Dal gioco più dimenticato (e dimenticabile) del pianeta viene fuori una meccanica davvero interessante. A dire il vero, il merito di aver scoperto questo “gioiello” non è mio, ma è di Banda del DBC (podcast di giochi e avventure…) che ne ha fatto una bella recensione qualche tempo fa, mi ha incuriosito e spinto a comprarlo. Me lo sono portato a casa per pochi euro di seconda mano e devo dire che il rapporto qualità prezzo è decisamente più alto di certi Kickstarter che ho fatto.
La meccanica interessante è il modo in cui i giocatori svolgono le azioni e come queste si allaccino e si intersechino con gli incontri durante il percorso. Invece di avere un classico mazzo di carte azione e le solite fasi di gioco in cui si pesca, si giocano carte, poi si passa e tocca ai nemici, qui i giocatori hanno un display di carte molto particolare. Ognuno possiede tre carte personaggio di fronte a sé fin dall'inizio del gioco. Sotto ciascuna di esse viene posta, coperta, una delle sei carte Anatema. Sotto ciascuna di queste carte si formano tre diverse colonne man mano che i giocatori aggiungeranno le nuove carte che acquisiranno, sia positive, sia negative e perfino le carte dei nemici. È possibile utilizzare solo la carta in cima a ciascuno stack e dopo averla utilizzata questa viene messa in fondo alla pila, dovendo quindi far girare tutte le altre carte prima di poterla utilizzare nuovamente.
Il problema è che, come detto, in ogni colonna ci sono anche carte negative, in particolare ogni colonna parte con una carta Anatema con effetti diversi e generalmente molto problematici (in generale sono il principale modo in cui la Maledizione avanza sul percorso), oltre al fatto che ogni volta che si incontra un nemico, questo va aggiunto in fondo alla colonna dell’ultima carta utilizzata. Questo significa che, presto o tardi, ci troveremo a fare i conti con queste sfighe che, se non gestite, finiranno per ingolfarci i mazzi e limitare le possibilità di azione. Se vorremo utilizzare più spesso una certa carta, dovremo attivare lo stesso numero di volte anche la carta Anatema e tutte le altre carte di quella stessa colonna (salvo effetti particolari che ci permettono di evitarlo).

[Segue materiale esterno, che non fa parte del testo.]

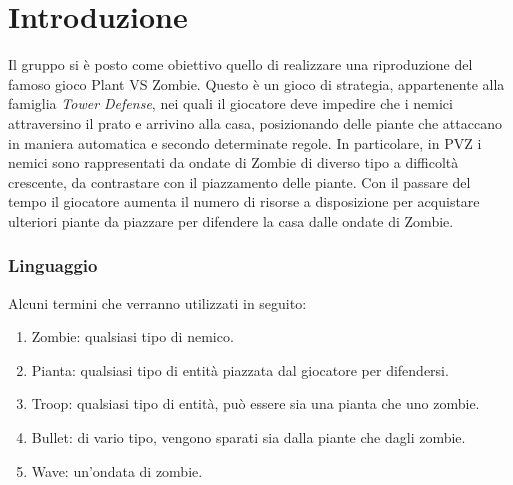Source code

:\section*{Introduzione}
Il gruppo si è posto come obiettivo quello di realizzare una riproduzione del famoso gioco Plant VS Zombie.
Questo è un gioco di strategia, appartenente alla famiglia \textit{Tower Defense}, nei quali il giocatore
deve impedire che  i nemici attraversino il prato e arrivino alla casa,
posizionando delle piante che attaccano in maniera automatica e secondo determinate regole.
In particolare, in PVZ i nemici sono rappresentati da ondate di Zombie di diverso tipo a difficoltà crescente,
da contrastare con il piazzamento delle piante.
Con il passare del tempo il giocatore aumenta il numero di risorse a disposizione per acquistare
ulteriori piante da piazzare per difendere la casa dalle ondate di Zombie.

\subsubsection{Linguaggio}
Alcuni termini che verranno utilizzati in seguito:
\begin{enumerate}
    \item Zombie: qualsiasi tipo di nemico.
    \item Pianta: qualsiasi tipo di entità piazzata dal giocatore per difendersi.
    \item Troop: qualsiasi tipo di entità, può essere sia una pianta che uno zombie.
    \item Bullet: di vario tipo, vengono sparati sia dalla piante che dagli zombie.
    \item Wave: un'ondata di zombie.
\end{enumerate}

Le Leggende di Andor: Chada e Thorn è un gioco family con poche semplici regole alla portata di chiunque. Non è un capolavoro dal punto di vista tematico (l’ambientazione si sente a malapena) ed è forse più un race game di quanto non sia un gioco di avventura. Quello che, però, lo rende particolare è l’utilizzo di una meccanica di selezione azioni card-based che è un ibrido tra quello che Engelstein e Shalev definiscono Action Retrivial (ripristino delle azioni, ma in modo diverso da come avviene ad esempio in Concordia), Action Queue (coda delle azioni, ma in modo diverso da come viene fatto ad esempio in Mac VS Minions) e Action Selection Restriction (con una restrizione delle possibili azioni da compiere legata alla coda stessa). In un certo senso è una rondella senza rondella, con un numero di spazi azione variabile e incrementabile. Questo particolare sistema mi sembra un mix molto originale e per niente scontato che fornisce moltissime occasioni per scelte significative e soffertissime, permette una certa pianificazione, ma lascia anche un margine di incertezza dovuto alle azioni del compagno, alla pesca dei nemici e all’impossibilità di calcolare a lunghissimo termine. Non credo che sia un gioco da avere assolutamente in collezione, ma certamente è un gioco da provare per vedere una meccanica interessante che, a mio avviso, potrebbe essere sfruttata in molti altri titoli, magari più complessi.